Ectors is fascinated by blockchain and the new ways of looking at processes. He was presenting at DEVCON1 in 2016 where he first heard about blockchain, Ethereum, drones and DAOs.
“I met some amazing people, including the founders of Slock.it who set up the Ethereum DAO. This was in 2016 and everything was very new but what interested me was that they turned down VC money. They knew they could raise their own money and they did it to the tune of $150 million – and lost $50 million of that to a hacker which was the biggest crypto hack in history at the time.”
Disruption, Ethereum and tokenisaton. The last was a natural diversion for Ectors as he looked to police the somewhat shady and emerging world of carbon offsetting.
“We all know carbon offsetting is a good thing, but can we trust the chain of command? How do we know that projects in emerging countries are doing what is claimed? Where are the trackers and truth keepers? For that we have tokenisation – on the blockchain.”
Finally there is one other area of interest to our man of many parts – NFTs and metaverses.
“We are witnessing Web2 companies looking to use tokens to connect with their customers. It’s a token solution looking for a problem if you will. Brands will create content, licences it and then put it into a game, into a metaverse and off the billboards. NFTs will facilitate this.”
And so we finally get to Pollen and the why Ectors found this project so interesting. He joined in October just after the initial founders put the project together. It’s all about the money, follow the money.
“Take a step back,” Ectors advises. “Ten years ago if you had money it was relatively easy to invest through a broker or asset manager. Then Warren Buffet came along and burst the bubble pointing out that most of the managers never beat the market. So the next opportunity was indexed funds which were expected to go up – continually. Except that is not sustainable so where can money go now?
“So, why not create an index token that gets invested in such a way to beat the market. But if the market goes down, then you go short. If the market goes up, you go long. And what if we can make something that the investors pay gas fees to rebalance their assets? And that last part is the key to Pollen.”
Pollen has divided the problem of how to invest money into two parts, the second part being copied from traditional finance, namely copy trading. They have set up leader boards so successful traders are easily seen – and copied. These successful players make a percentage from their followers once they are successful. Pollen calls it copying the influencer model on YouTube.
But even a successful trader will hit a bum note, so Pollen takes the top say 50 traders and combines their collective intelligence – a format which has proven to be on the more successful approach.
“So on one hand you have people following experts to see what they will do collectively – and that delivers data. Then on the other side, we have an index that takes that data and invests – and users can just buy the index token based on the data.
“We’re not building an index, we are building an index factory.”
Pollen can also make very specific indexes to keep people interested and reward niche information.
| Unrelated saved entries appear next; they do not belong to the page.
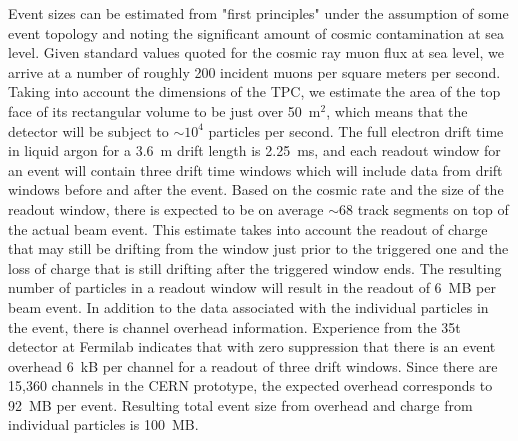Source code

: Event sizes can be estimated from "first principles" under the assumption of some event topology and noting the significant amount of cosmic contamination at sea level.  Given standard values quoted for the cosmic ray muon flux at sea level, we arrive at a number of roughly 200 incident muons per square meters per second.  Taking into account the dimensions of the TPC, we estimate the area of the top face of its rectangular volume to be just over 50~m$^{2}$, which means that the detector will be subject to $\sim10^{4}$ particles per second.  The full electron drift time in liquid argon for a 3.6~m drift length is 2.25~ms, and each readout window for an event will contain three drift time windows which will include data from drift windows before and after the event.  Based on the cosmic rate and the size of the readout window, there is expected to be on average $\sim$68 track segments on top of the actual beam event. This estimate takes into account the readout of charge that may still be drifting from the window just prior to the triggered one and the loss of charge that is still drifting after the triggered window ends.  The resulting number of particles in a readout window will result in the readout of 6~MB per beam event.  
In addition to the data associated with the individual particles in the event, there is channel overhead information.   Experience from the 35t detector at Fermilab indicates that with zero suppression that there is an event overhead 6~kB per channel for a readout of three drift windows.
%
%
Since there are 15,360 channels in the CERN prototype, the expected overhead corresponds to 92~MB per event.  Resulting total event size from overhead and charge from individual particles is 100~MB. 



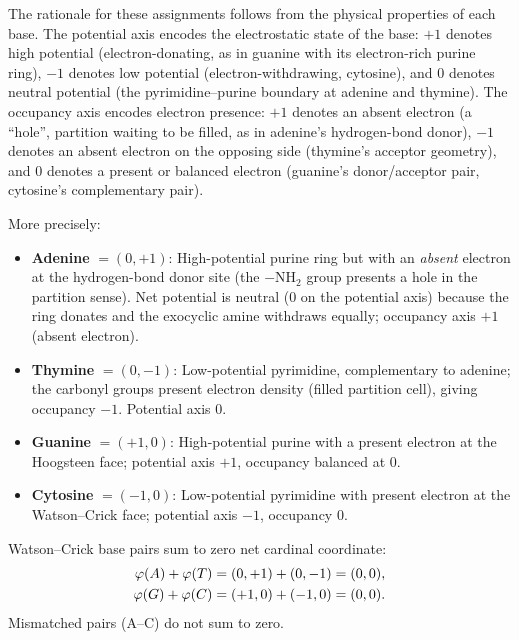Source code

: The rationale for these assignments follows from the physical properties of
each base. The potential axis encodes the electrostatic state of the base:
$+1$ denotes high potential (electron-donating, as in guanine with its
electron-rich purine ring), $-1$ denotes low potential (electron-withdrawing,
cytosine), and $0$ denotes neutral potential (the pyrimidine--purine boundary
at adenine and thymine). The occupancy axis encodes electron presence: $+1$
denotes an absent electron (a ``hole'', partition waiting to be filled, as in
adenine's hydrogen-bond donor), $-1$ denotes an absent electron on the
opposing side (thymine's acceptor geometry), and $0$ denotes a present or
balanced electron (guanine's donor/acceptor pair, cytosine's complementary
pair).

More precisely:
\begin{itemize}
  \item \textbf{Adenine} $= (0, +1)$: High-potential purine ring but
        with an \emph{absent} electron at the hydrogen-bond donor site
        (the $-\mathrm{NH}_2$ group presents a hole in the partition sense).
        Net potential is neutral ($0$ on the potential axis) because the
        ring donates and the exocyclic amine withdraws equally; occupancy
        axis $+1$ (absent electron).
  \item \textbf{Thymine} $= (0, -1)$: Low-potential pyrimidine, complementary
        to adenine; the carbonyl groups present electron density (filled
        partition cell), giving occupancy $-1$. Potential axis $0$.
  \item \textbf{Guanine} $= (+1, 0)$: High-potential purine with a
        present electron at the Hoogsteen face; potential axis $+1$,
        occupancy balanced at $0$.
  \item \textbf{Cytosine} $= (-1, 0)$: Low-potential pyrimidine with
        present electron at the Watson--Crick face; potential axis $-1$,
        occupancy $0$.
\end{itemize}

\begin{theorem}
\label{thm:charge_balance}
Watson--Crick base pairs sum to zero net cardinal coordinate:
\begin{align}
  \Cardinal(A) + \Cardinal(T) &= (0,+1) + (0,-1) = (0,0), \label{eq:AT_balance}\\
  \Cardinal(G) + \Cardinal(C) &= (+1,0) + (-1,0) = (0,0). \label{eq:GC_balance}
\end{align}
Mismatched pairs (\eg A--C) do not sum to zero.
\end{theorem}

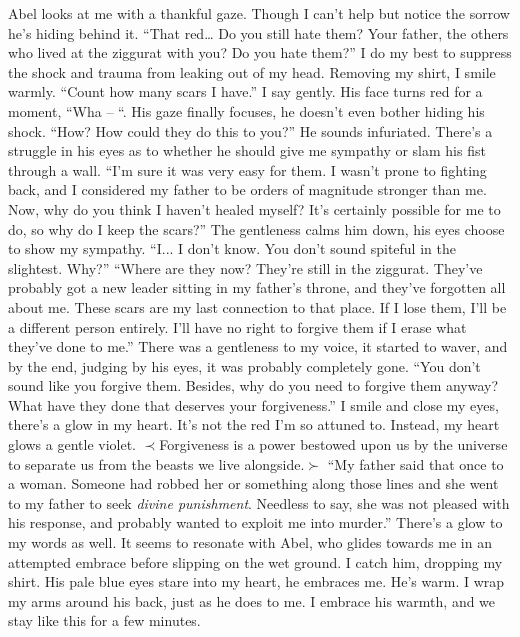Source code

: \documentclass[openany, 12pt]{book}
\newcommand\tab[1][1cm]{\hspace*{#1}}
\begin{document}
\newline
\tab
Abel looks at me with a thankful gaze. Though I can’t help but notice the sorrow he’s hiding behind it. ``That red… Do you still hate them? Your father, the others who lived at the ziggurat with you? Do you hate them?''
\newline
\tab
I do my best to suppress the shock and trauma from leaking out of my head. Removing my shirt, I smile warmly. ``Count how many scars I have.'' I say gently. 
\newline
\tab
His face turns red for a moment, ``Wha – ``. His gaze finally focuses, he doesn’t even bother hiding his shock. ``How? How could they do this to you?'' He sounds infuriated. There’s a struggle in his eyes as to whether he should give me sympathy or slam his fist through a wall.
\newline
\tab
``I’m sure it was very easy for them. I wasn’t prone to fighting back, and I considered my father to be orders of magnitude stronger than me. Now, why do you think I haven’t healed myself? It’s certainly possible for me to do, so why do I keep the scars?'' The gentleness calms him down, his eyes choose to show my sympathy.
\newline
\tab
``I... I don’t know. You don’t sound spiteful in the slightest. Why?''
\newline
\tab
``Where are they now? They’re still in the ziggurat. They’ve probably got a new leader sitting in my father’s throne, and they’ve forgotten all about me. These scars are my last connection to that place. If I lose them, I’ll be a different person entirely. I’ll have no right to forgive them if I erase what they’ve done to me.'' There was a gentleness to my voice, it started to waver, and by the end, judging by his eyes, it was probably completely gone.
\newline
\tab
``You don’t sound like you forgive them. Besides, why do you need to forgive them anyway? What have they done that deserves your forgiveness.''
\newline
\tab
I smile and close my eyes, there’s a glow in my heart. It’s not the red I’m so attuned to. Instead, my heart glows a gentle violet. 
\newline
\tab
$\prec$Forgiveness is a power bestowed upon us by the universe to separate us from the beasts we live alongside.$\succ$
\newline
\tab
``My father said that once to a woman. Someone had robbed her or something along those lines and she went to my father to seek \textit{divine punishment}. Needless to say, she was not pleased with his response, and probably wanted to exploit me into murder.'' There’s a glow to my words as well. It seems to resonate with Abel, who glides towards me in an attempted embrace before slipping on the wet ground. I catch him, dropping my shirt. His pale blue eyes stare into my heart, he embraces me. He’s warm. I wrap my arms around his back, just as he does to me. I embrace his warmth, and we stay like this for a few minutes.
\end{document}
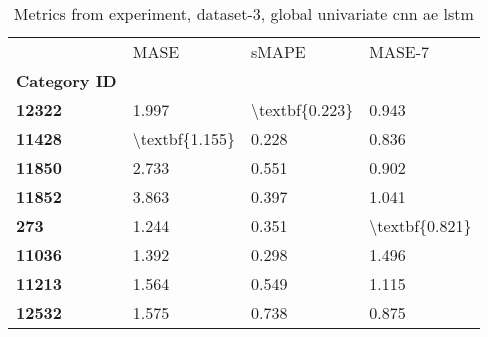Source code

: \begin{table}[h]
\centering
\caption{Metrics from experiment, dataset-3, global univariate cnn ae lstm}
\label{table:global-univariate-cnn-ae-lstm-dataset-3}
\begin{tabular}{llll}
\toprule
{} &            MASE &           sMAPE &          MASE-7 \\
\textbf{Category ID} &                 &                 &                 \\
\midrule
\textbf{12322      } &           1.997 &  \textbackslash textbf\{0.223\} &           0.943 \\
\textbf{11428      } &  \textbackslash textbf\{1.155\} &           0.228 &           0.836 \\
\textbf{11850      } &           2.733 &           0.551 &           0.902 \\
\textbf{11852      } &           3.863 &           0.397 &           1.041 \\
\textbf{273        } &           1.244 &           0.351 &  \textbackslash textbf\{0.821\} \\
\textbf{11036      } &           1.392 &           0.298 &           1.496 \\
\textbf{11213      } &           1.564 &           0.549 &           1.115 \\
\textbf{12532      } &           1.575 &           0.738 &           0.875 \\
\bottomrule
\end{tabular}
\end{table}
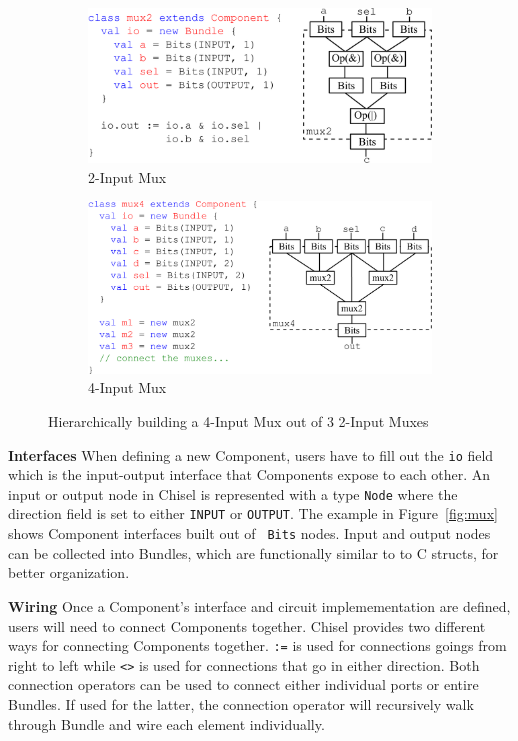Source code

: \begin{figure}
\centering
  \begin{subfigure}[t]{0.48\textwidth}
  \centering
  \includegraphics[width=\textwidth]{figures/mux2.pdf}
  \caption{2-Input Mux}
  \label{fig:mux2}
  \end{subfigure}
  \hfill
  \begin{subfigure}[t]{0.48\textwidth}
  \centering
  \includegraphics[width=\textwidth]{figures/mux4.pdf}
  \caption{4-Input Mux}
  \label{fig:mux4}
  \end{subfigure}
  \caption{Hierarchically building a 4-Input Mux out of 3 2-Input Muxes}
  \label{fig:muxcomp}
\end{figure}

{\bf Interfaces} When defining a new Component, users have to fill out
the {\tt io} field which is the input-output interface that
Components expose to each other. An input or output node in Chisel is
represented with a type {\tt Node} where the direction field is set to
either {\tt INPUT} or {\tt OUTPUT}. The example in
Figure~\ref{fig:mux} shows Component interfaces built out of {\tt
Bits} nodes. Input and output nodes can be
collected into Bundles, which are functionally similar to to C
structs, for better organization. 

{\bf Wiring} Once a Component's interface and circuit
implemementation are defined, users will need to connect Components
together. Chisel provides two different ways for connecting
Components together. {\tt :=} is used for connections goings from
right to left while {\tt <>} is used for connections that go in either
direction. Both connection operators can be used to connect either individual
ports or entire Bundles. If used for the latter, the connection
operator will recursively walk through Bundle and wire each element
individually.

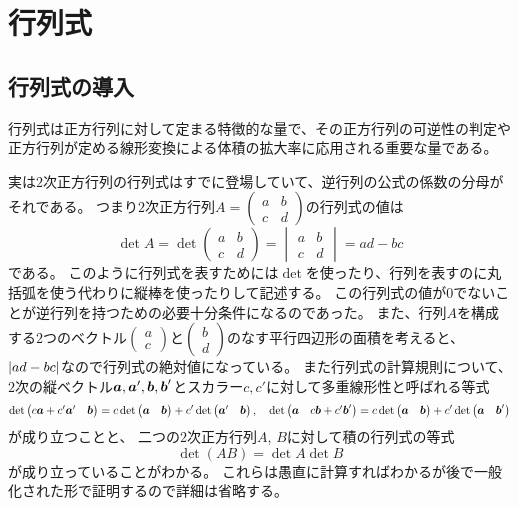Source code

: 
\chapter{行列式}

\section{行列式の導入}

行列式は正方行列に対して定まる特徴的な量で、その正方行列の可逆性の判定や正方行列が定める線形変換による体積の拡大率に応用される重要な量である。

実は$2$次正方行列の行列式はすでに登場していて、逆行列の公式の係数の分母がそれである。
つまり$2$次正方行列$A = \begin{pmatrix}a & b \\ c & d\end{pmatrix}$の行列式の値は
$$
\det A
= \det\begin{pmatrix}a & b \\ c & d\end{pmatrix}
= \begin{vmatrix}a & b \\ c & d\end{vmatrix}
= a d-b c
$$
である。
このように行列式を表すためには$\det$を使ったり、行列を表すのに丸括弧を使う代わりに縦棒を使ったりして記述する。
この行列式の値が$0$でないことが逆行列を持つための必要十分条件になるのであった。
また、行列$A$を構成する$2$つのベクトル$\begin{pmatrix}a \\ c\end{pmatrix}$と$\begin{pmatrix}b \\ d\end{pmatrix}$のなす平行四辺形の面積を考えると、$\abs{a d-b c}$なので行列式の絶対値になっている。
また行列式の計算規則について、
$2$次の縦ベクトル$\vb*{a}, \vb*{a}', \vb*{b}, \vb*{b}'$とスカラー$c, c'$に対して多重線形性と呼ばれる等式
$$
\det\begin{pmatrix}c\vb*{a}+c'\vb*{a}' & \vb*{b}\end{pmatrix}
= c\det\begin{pmatrix}\vb*{a} & \vb*{b}\end{pmatrix}+c'\det\begin{pmatrix}\vb*{a}' & \vb*{b}\end{pmatrix},
\quad \det\begin{pmatrix}\vb*{a} & c\vb*{b}+c'\vb*{b}'\end{pmatrix}
= c\det\begin{pmatrix}\vb*{a} & \vb*{b}\end{pmatrix}+c'\det\begin{pmatrix}\vb*{a} & \vb*{b}'\end{pmatrix}
$$
が成り立つことと、
二つの$2$次正方行列$A$, $B$に対して積の行列式の等式
$$
\det(A B) = \det A \det B
$$
が成り立っていることがわかる。
これらは愚直に計算すればわかるが後で一般化された形で証明するので詳細は省略する。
“Having a virtual league also allows people to set up mini leagues which might be Oxford versus Cambridge for example, or family and friends could set up their own particular leagues.”
The more people polled on what the market will do, any market, the more accurate the results.
“If you are an investor in ECO tokens, you could ask the top 50 ECO traders their advice daily, which tokens should you hold and which would you sell. It’s why we call it the Hive mind. Pollen is more of an ecosystem than a product with room for DeFi investors, ECO investors, collectible investors – you name it.”
Pollen also offers the concepts of vaults where unused tokens could be held in yield generating vaults – swapping the tokens in and out like Lego pieces – and can facilitate the presence of regulated custodians or third parties in a regulated environment or an open-source free foundation.
This is why Ectors is so interested in Pollen – it has the potential to grow in many different directions.
“I like to start with something small that can change the world – a small startup that might address a $10 trillion index fund market. And it can because it is transparent.”
Right now, people can go to the Pollen app at app.pollen.id and play a virtual trading game – and discover if they have what it takes to go up the leaderboard without risking any money.
“It’s a chance to see if you can specialise in one niche area or set up a rival league with friends.
“Are you the good, the bad or the ugly trader?”